(Plain-text document sources)
※ ※ ※
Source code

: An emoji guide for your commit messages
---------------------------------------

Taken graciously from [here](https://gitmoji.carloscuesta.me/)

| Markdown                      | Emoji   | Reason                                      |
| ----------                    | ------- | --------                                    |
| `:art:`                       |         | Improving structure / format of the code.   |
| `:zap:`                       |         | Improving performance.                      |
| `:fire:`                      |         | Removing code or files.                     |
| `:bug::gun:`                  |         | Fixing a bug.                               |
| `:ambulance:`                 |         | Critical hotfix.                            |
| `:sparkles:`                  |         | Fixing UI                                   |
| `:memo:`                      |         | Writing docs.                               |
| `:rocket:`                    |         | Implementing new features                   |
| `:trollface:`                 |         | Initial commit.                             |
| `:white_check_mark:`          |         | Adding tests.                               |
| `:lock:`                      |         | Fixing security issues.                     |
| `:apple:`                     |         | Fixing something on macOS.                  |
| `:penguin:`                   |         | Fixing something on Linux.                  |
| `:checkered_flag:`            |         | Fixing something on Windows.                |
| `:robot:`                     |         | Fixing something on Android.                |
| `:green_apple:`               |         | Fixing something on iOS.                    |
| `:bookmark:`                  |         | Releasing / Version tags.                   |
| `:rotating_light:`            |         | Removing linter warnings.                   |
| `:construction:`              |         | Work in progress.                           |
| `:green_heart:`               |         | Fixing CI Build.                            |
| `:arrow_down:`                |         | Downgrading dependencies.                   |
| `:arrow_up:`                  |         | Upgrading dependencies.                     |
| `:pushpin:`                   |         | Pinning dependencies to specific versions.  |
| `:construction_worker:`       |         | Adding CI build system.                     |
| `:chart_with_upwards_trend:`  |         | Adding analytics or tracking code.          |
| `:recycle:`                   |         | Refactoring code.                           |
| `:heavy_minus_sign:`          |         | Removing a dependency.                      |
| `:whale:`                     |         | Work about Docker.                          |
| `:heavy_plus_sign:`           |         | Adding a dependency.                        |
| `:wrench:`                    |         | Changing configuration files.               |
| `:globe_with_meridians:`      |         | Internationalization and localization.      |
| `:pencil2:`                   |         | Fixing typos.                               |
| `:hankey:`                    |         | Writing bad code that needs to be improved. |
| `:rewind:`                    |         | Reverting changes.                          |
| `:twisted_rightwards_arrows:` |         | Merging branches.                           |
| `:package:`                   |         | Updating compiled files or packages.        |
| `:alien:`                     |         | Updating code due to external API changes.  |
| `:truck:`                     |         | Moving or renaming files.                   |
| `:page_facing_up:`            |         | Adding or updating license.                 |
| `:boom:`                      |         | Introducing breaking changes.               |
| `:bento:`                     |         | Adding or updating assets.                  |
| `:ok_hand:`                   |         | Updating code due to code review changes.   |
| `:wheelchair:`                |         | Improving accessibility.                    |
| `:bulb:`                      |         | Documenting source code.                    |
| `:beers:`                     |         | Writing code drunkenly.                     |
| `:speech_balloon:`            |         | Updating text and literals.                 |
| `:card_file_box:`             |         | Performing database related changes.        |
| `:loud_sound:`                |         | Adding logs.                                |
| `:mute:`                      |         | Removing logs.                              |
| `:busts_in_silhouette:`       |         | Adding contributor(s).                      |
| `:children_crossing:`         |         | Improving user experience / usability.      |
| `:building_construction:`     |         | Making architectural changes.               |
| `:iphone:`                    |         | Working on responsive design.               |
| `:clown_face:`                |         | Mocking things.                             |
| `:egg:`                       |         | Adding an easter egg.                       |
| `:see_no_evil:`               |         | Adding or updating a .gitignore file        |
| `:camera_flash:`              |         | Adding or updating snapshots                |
※ ※ ※
**Work item**
Copy the lines from the entries above in which the word "commit" appears.

**Exercise response**
: An emoji guide for your commit messages
| `:trollface:`                 |         | Initial commit.                             |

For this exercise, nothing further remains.